**Input**
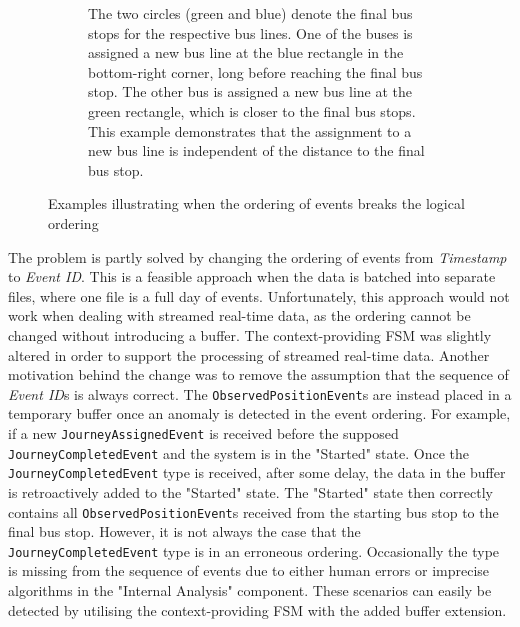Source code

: \begin{figure}[h!]
\begin{subfigure}[t]{0.6\textwidth}
        \caption[]
        {\small The two circles (green and blue) denote the final bus stops for the respective bus lines.
        One of the buses is assigned a new bus line at the blue rectangle in the bottom-right corner, long before reaching the final bus stop.
        The other bus is assigned a new bus line at the green rectangle, which is closer to the final bus stops.
        This example demonstrates that the assignment to a new bus line is independent of the distance to the final bus stop.}
        \label{fig:assigned-before-completed}
    \end{subfigure}
    \caption[Examples of early stopping in a journey]
    {\small Examples illustrating when the ordering of events breaks the logical ordering}
    \label{fig:illogical-ordering}
\end{figure}

The problem is partly solved by changing the ordering of events from \textit{Timestamp} to \textit{Event ID}.
This is a feasible approach when the data is batched into separate files, where one file is a full day of events.
Unfortunately, this approach would not work when dealing with streamed real-time data, as the ordering cannot be changed without introducing a buffer.
The context-providing FSM was slightly altered in order to support the processing of streamed real-time data.
Another motivation behind the change was to remove the assumption that the sequence of \textit{Event ID}s is always correct. 
The \texttt{ObservedPositionEvent}s are instead placed in a temporary buffer once an anomaly is detected in the event ordering.
For example, if a new \texttt{JourneyAssignedEvent} is received before the supposed \texttt{JourneyCompletedEvent} and the system is in the "Started" state.
Once the \texttt{JourneyCompletedEvent} type is received, after some delay, the data in the buffer is retroactively added to the "Started" state.
The "Started" state then correctly contains all \texttt{ObservedPositionEvent}s received from the starting bus stop to the final bus stop.
However, it is not always the case that the \texttt{JourneyCompletedEvent} type is in an erroneous ordering.
Occasionally the type is missing from the sequence of events due to either human errors or imprecise algorithms in the "Internal Analysis" component.
These scenarios can easily be detected by utilising the context-providing FSM with the added buffer extension.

**What you have to do**
Exactly as written, repeat the lines of the material above from the first through the line holding "The problem is", with both ends in the copy and no pictures.

**Output for this exercise**
Source code

: \begin{figure}[h!]
\begin{subfigure}[t]{0.6\textwidth}
        \caption[]
        {\small The two circles (green and blue) denote the final bus stops for the respective bus lines.
        One of the buses is assigned a new bus line at the blue rectangle in the bottom-right corner, long before reaching the final bus stop.
        The other bus is assigned a new bus line at the green rectangle, which is closer to the final bus stops.
        This example demonstrates that the assignment to a new bus line is independent of the distance to the final bus stop.}
        \label{fig:assigned-before-completed}
    \end{subfigure}
    \caption[Examples of early stopping in a journey]
    {\small Examples illustrating when the ordering of events breaks the logical ordering}
    \label{fig:illogical-ordering}
\end{figure}

The problem is partly solved by changing the ordering of events from \textit{Timestamp} to \textit{Event ID}.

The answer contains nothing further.